Description Bernhard Rosenkraenzer 2019-06-24 21:27:25 UTC
I haven't seen any bad effects from this, but dmesg says my GPU froze and was reset.

[Mon Jun 24 02:01:15 2019] i915 0000:00:02.0: GPU HANG: ecode 7:1:0xfffffffe, in Chrome_InProcGp [2585], hang on rcs0
[Mon Jun 24 02:01:15 2019] [drm] GPU hangs can indicate a bug anywhere in the entire gfx stack, including userspace.

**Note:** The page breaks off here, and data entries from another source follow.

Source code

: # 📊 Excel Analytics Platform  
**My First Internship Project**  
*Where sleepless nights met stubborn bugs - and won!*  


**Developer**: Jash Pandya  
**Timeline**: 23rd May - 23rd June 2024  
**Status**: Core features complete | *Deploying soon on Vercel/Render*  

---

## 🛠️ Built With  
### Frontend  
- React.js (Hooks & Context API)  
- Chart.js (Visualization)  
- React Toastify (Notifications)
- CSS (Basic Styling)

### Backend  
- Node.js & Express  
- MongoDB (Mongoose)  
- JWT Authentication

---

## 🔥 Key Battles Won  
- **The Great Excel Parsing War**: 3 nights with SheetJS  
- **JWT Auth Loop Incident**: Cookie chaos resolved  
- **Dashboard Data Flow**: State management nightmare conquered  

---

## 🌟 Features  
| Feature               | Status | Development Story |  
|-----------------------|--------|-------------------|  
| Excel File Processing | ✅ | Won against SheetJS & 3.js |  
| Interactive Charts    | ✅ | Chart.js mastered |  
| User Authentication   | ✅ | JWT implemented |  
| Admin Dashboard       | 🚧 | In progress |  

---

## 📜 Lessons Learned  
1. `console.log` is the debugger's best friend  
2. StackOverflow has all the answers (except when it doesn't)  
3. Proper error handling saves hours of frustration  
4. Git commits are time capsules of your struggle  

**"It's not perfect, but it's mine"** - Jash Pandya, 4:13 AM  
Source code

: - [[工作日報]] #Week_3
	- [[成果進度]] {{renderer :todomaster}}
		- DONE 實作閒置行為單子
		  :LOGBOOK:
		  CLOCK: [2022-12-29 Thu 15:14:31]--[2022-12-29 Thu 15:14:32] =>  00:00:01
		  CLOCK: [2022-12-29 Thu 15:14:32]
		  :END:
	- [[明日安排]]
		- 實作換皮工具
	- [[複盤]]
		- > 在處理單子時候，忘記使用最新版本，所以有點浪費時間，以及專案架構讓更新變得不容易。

[Mon Jun 24 02:01:15 2019] [drm] Please file a _new_ bug report on bugs.freedesktop.org against DRI -> DRM/Intel
[Mon Jun 24 02:01:15 2019] [drm] drm/i915 developers can then reassign to the right component if it's not a kernel issue.
[Mon Jun 24 02:01:15 2019] [drm] The gpu crash dump is required to analyze gpu hangs, so please always attach it.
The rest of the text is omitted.